HOME       Features       Docs       ASPLOS 2023 Tutorial       GNN-Dataflow      Code       Resources       SST Integration       Flexagon

Documentation

STONNE USER INTERFACE. HOW TO RUN STONNE QUICKLY.

The STONNE User Interface facilitates the execution of STONNE. Through this mode, the user is presented with a prompt to load any layer and tile parameters onto a selected instance of the simulator, and runs it with random tensors.

INSTALLATION

The installation of STONNE, along with its user interface, can be carried out by typing the next commands:

cd stonne
make all

These commands will generate a binary file ‘stonne/stonne’. This binary file can be executed to run layers and gemms with any dimensions and any hardware configuration. All the tensors are filled using random numbers.

HOW TO RUN STONNE

Currently, STONNE runs 4 types of operations: Convolution Layers, FC Layers, Dense GEMMs and Sparse GEMMs. Please, note that almost any kernel can be, in the end, mapped using these operations. Others operations such as pooling layers will be supported in the future.

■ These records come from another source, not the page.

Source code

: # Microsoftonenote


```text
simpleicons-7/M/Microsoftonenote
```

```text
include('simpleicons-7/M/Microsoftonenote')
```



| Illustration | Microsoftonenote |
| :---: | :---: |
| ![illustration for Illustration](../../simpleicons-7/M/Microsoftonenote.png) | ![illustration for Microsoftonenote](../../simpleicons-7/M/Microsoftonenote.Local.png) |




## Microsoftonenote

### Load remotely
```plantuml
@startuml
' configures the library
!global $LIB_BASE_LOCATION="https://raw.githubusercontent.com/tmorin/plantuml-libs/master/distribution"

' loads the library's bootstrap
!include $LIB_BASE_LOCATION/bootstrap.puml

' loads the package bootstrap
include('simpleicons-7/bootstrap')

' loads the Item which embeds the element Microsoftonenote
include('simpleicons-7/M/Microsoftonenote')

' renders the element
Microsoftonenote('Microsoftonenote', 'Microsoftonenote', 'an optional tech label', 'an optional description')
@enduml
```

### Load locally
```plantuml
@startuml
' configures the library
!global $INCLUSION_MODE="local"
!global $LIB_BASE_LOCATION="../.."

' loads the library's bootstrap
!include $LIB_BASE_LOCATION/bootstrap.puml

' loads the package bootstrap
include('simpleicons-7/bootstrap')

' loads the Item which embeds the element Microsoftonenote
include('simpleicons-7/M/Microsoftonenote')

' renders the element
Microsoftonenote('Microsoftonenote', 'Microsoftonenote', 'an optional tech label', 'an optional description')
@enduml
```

However, these are the operations that usually dominate the execution time in machine learning applications. Therefore, we believe that they are enough to perform a comprehensive and realistic exploration. Besides, note that a sparse convolution might be also supported as all the convolution layers can be converted into a GEMM operation using the im2col algorithm.

The sintax of a STONNE user interface command to run any of the available operations is as follows:

./stonne [-h | -CONV | -FC | -SparseGEMM | -DenseGEMM] [Hardware parameters] [Dimension and tile Parameters]

[HELP MENU]

A help menu will be shown when running the next command:

./stonne -h: Obtain further information to run STONNE

[Hardware parameters]

The hardware parameters are common for all the kernels. Other parameters can be easily implemented in the simulator. Some parameters are tailored to some specific architectures.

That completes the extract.